20’s
If you’re active and healthy in your younger years, you’re likely to carry on good habits into your older ones. Commit to at least 30 minutes of activity, five times a week. Your body may be strong in your 20’s, but you still need to increase lean muscle and boost your metabolism with strength training. We believe circuit training is a great way of varying your training!
30’s
In your 30’s, your metabolism slows which makes it harder to reach a balance between muscle and fat levels. Perhaps you have a family or work commitments, but nevertheless it’s important that training habits are a part of your everyday life. Try to create a routine that balances high-intensity aerobic activity (like interval training) with strength training. We recommend a weekly Pilates class, which will help you pull muscle up and in!
40's
Your 40’s is when you can really put the groundwork in for good health in the future.

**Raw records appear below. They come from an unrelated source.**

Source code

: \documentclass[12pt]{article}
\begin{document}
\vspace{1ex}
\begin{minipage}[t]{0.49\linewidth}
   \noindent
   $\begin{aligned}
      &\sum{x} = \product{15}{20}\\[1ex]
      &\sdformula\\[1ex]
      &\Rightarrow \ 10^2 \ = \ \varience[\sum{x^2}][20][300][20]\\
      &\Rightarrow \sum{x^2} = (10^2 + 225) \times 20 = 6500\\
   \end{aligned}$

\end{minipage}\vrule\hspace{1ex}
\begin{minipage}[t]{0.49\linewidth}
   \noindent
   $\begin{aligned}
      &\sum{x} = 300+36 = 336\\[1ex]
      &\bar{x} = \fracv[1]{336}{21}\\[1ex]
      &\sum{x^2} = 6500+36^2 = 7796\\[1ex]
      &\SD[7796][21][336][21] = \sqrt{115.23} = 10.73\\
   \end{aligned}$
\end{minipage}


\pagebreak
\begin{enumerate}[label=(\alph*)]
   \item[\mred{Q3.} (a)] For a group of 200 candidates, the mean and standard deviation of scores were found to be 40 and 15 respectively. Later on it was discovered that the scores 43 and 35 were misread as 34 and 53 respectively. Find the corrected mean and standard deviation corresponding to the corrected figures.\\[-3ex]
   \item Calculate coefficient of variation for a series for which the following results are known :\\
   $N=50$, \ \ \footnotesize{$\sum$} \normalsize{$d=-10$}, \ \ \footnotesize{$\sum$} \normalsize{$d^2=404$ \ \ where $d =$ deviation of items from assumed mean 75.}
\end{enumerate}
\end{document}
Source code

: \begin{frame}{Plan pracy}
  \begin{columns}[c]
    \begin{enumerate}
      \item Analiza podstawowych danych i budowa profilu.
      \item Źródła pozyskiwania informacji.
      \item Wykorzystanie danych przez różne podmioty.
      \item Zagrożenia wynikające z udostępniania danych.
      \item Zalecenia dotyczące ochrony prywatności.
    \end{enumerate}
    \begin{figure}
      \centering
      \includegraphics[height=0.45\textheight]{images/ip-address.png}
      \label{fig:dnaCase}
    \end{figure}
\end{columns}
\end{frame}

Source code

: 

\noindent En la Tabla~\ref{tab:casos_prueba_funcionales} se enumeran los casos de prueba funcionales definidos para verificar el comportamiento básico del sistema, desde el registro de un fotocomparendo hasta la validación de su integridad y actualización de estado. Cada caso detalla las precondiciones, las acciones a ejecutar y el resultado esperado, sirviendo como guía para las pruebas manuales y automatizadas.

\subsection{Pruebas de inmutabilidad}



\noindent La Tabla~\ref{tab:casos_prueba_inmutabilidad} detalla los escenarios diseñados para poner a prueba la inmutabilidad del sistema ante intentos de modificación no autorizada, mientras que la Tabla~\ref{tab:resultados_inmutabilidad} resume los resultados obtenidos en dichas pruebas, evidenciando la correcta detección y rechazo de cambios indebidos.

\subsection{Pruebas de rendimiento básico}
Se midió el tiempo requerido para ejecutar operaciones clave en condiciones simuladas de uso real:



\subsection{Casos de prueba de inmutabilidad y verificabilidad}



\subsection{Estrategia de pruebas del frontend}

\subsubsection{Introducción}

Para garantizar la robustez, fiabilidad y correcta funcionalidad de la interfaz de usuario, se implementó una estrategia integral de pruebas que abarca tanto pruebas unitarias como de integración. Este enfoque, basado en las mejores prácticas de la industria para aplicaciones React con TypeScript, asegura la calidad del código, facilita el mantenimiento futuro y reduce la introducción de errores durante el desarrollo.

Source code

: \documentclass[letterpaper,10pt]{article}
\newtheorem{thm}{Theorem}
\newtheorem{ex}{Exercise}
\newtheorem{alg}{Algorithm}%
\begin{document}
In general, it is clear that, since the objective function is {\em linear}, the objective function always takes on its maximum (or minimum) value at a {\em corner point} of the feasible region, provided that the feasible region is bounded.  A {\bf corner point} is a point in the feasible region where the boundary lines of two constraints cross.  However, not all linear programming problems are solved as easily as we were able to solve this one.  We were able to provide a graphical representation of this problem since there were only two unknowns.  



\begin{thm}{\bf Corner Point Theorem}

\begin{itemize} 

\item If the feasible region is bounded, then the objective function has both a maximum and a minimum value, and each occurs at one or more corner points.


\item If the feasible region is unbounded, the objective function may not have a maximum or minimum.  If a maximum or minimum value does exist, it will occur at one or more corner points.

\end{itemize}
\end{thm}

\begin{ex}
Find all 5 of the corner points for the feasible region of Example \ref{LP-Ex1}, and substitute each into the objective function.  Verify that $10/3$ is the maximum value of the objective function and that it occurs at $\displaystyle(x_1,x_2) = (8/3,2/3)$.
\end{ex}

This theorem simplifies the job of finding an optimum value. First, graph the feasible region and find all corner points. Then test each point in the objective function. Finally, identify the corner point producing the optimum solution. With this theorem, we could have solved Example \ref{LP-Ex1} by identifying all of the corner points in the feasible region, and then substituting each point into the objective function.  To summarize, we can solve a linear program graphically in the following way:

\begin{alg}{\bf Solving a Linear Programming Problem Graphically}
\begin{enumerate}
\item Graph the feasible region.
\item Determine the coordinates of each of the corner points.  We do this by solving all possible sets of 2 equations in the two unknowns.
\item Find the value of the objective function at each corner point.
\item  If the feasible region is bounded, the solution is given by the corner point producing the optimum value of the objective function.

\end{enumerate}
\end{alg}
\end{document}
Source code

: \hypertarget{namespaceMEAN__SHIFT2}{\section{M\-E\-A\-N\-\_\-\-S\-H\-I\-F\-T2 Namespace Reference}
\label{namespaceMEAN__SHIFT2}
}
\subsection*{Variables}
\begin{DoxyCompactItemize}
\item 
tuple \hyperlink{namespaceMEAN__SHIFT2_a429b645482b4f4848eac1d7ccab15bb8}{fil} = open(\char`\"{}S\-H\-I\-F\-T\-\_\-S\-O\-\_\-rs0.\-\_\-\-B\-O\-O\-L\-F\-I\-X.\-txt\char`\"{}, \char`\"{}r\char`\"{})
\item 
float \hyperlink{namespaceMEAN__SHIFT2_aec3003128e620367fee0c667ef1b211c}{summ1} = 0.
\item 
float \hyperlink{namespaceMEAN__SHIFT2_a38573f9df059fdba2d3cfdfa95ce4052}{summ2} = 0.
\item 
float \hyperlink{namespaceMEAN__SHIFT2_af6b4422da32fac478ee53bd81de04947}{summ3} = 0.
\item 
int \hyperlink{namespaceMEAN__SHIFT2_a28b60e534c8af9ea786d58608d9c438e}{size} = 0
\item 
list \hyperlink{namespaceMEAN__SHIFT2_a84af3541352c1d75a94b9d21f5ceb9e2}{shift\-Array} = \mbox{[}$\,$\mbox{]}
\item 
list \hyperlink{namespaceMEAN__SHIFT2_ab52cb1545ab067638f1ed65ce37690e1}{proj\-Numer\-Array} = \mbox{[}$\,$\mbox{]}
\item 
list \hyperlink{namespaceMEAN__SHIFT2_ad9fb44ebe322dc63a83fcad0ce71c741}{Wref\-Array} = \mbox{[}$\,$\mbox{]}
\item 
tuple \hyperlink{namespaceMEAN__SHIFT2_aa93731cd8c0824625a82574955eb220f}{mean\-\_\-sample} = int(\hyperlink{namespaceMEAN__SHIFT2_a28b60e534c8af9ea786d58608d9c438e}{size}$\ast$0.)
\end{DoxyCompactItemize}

Buy a pedometer and ensure that you are walking a minimum of 10,000 steps a day. Aside from daily cardio exercise – with a day off to rest – you want to include resistance training into your schedule. If you’re anxious about picking up the weights, hire a trainer or join a gym class – you don’t want to get injured!
50’s
Most women experience hormonal changes during their 50’s, which can cause an increase in fat around your torso area. Keep your balance by working your core with a stability ball or sign up for a yoga class and workout your mind and body simultaneously. Exercising with low-weight dumbbells will protect your muscles and joints, complementing your cardio schedule.
60’s and on
On entering your “golden age” be sure to take extra good care of your bones! Your body should be challenged, but not exhausted. Swimming and aqua-aerobics are low-impact ways to stay in shape. If you suffer from joint pains, why not try Nordic walking? It’s suitable for all fitness levels. And for balance – essential at this age - Tai chi will improve your strength and flexibility.